** Plain-text document sources **

━━━

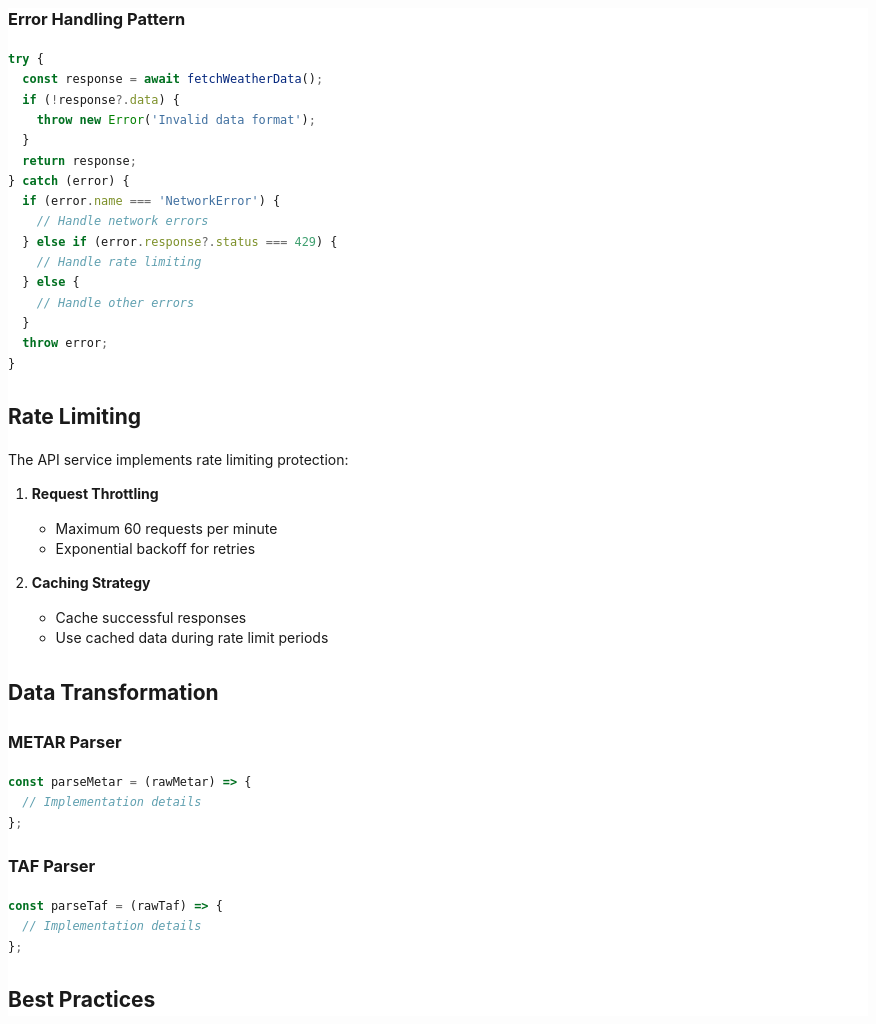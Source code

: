 ### Error Handling Pattern

```jsx
try {
  const response = await fetchWeatherData();
  if (!response?.data) {
    throw new Error('Invalid data format');
  }
  return response;
} catch (error) {
  if (error.name === 'NetworkError') {
    // Handle network errors
  } else if (error.response?.status === 429) {
    // Handle rate limiting
  } else {
    // Handle other errors
  }
  throw error;
}
```

## Rate Limiting

The API service implements rate limiting protection:

1. **Request Throttling**
   - Maximum 60 requests per minute
   - Exponential backoff for retries

2. **Caching Strategy**
   - Cache successful responses
   - Use cached data during rate limit periods

## Data Transformation

### METAR Parser
```jsx
const parseMetar = (rawMetar) => {
  // Implementation details
};
```

### TAF Parser
```jsx
const parseTaf = (rawTaf) => {
  // Implementation details
};
```

## Best Practices
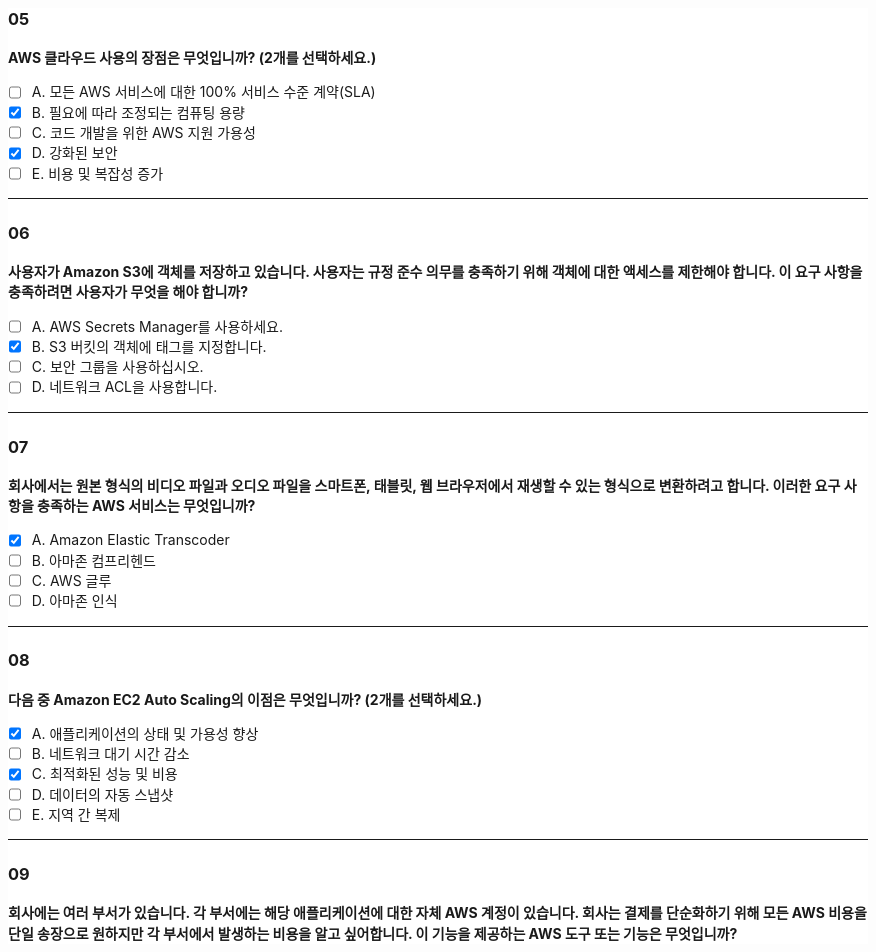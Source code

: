
### 05

**AWS 클라우드 사용의 장점은 무엇입니까? (2개를 선택하세요.)**

- [ ] A. 모든 AWS 서비스에 대한 100% 서비스 수준 계약(SLA)
- [x] B. 필요에 따라 조정되는 컴퓨팅 용량
- [ ] C. 코드 개발을 위한 AWS 지원 가용성
- [x] D. 강화된 보안
- [ ] E. 비용 및 복잡성 증가

---

### 06

**사용자가 Amazon S3에 객체를 저장하고 있습니다. 사용자는 규정 준수 의무를 충족하기 위해 객체에 대한 액세스를 제한해야 합니다.
이 요구 사항을 충족하려면 사용자가 무엇을 해야 합니까?**

- [ ] A. AWS Secrets Manager를 사용하세요.
- [x] B. S3 버킷의 객체에 태그를 지정합니다.
- [ ] C. 보안 그룹을 사용하십시오.
- [ ] D. 네트워크 ACL을 사용합니다.

---

### 07

**회사에서는 원본 형식의 비디오 파일과 오디오 파일을 스마트폰, 태블릿, 웹 브라우저에서 재생할 수 있는 형식으로 변환하려고 합니다.
이러한 요구 사항을 충족하는 AWS 서비스는 무엇입니까?**

- [x] A. Amazon Elastic Transcoder
- [ ] B. 아마존 컴프리헨드
- [ ] C. AWS 글루
- [ ] D. 아마존 인식

---

### 08

**다음 중 Amazon EC2 Auto Scaling의 이점은 무엇입니까? (2개를 선택하세요.)**

- [x] A. 애플리케이션의 상태 및 가용성 향상
- [ ] B. 네트워크 대기 시간 감소
- [x] C. 최적화된 성능 및 비용
- [ ] D. 데이터의 자동 스냅샷
- [ ] E. 지역 간 복제

---

### 09

**회사에는 여러 부서가 있습니다. 각 부서에는 해당 애플리케이션에 대한 자체 AWS 계정이 있습니다. 회사는 결제를 단순화하기 위해 모든 AWS 비용을 단일 송장으로 원하지만 각 부서에서 발생하는 비용을 알고 싶어합니다.
이 기능을 제공하는 AWS 도구 또는 기능은 무엇입니까?**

━━━

** Exercise requirements **
Please show, exactly as written, every line above that contains the word "Amazon".

** Reply to the task **
**사용자가 Amazon S3에 객체를 저장하고 있습니다. 사용자는 규정 준수 의무를 충족하기 위해 객체에 대한 액세스를 제한해야 합니다.
- [x] A. Amazon Elastic Transcoder
**다음 중 Amazon EC2 Auto Scaling의 이점은 무엇입니까? (2개를 선택하세요.)**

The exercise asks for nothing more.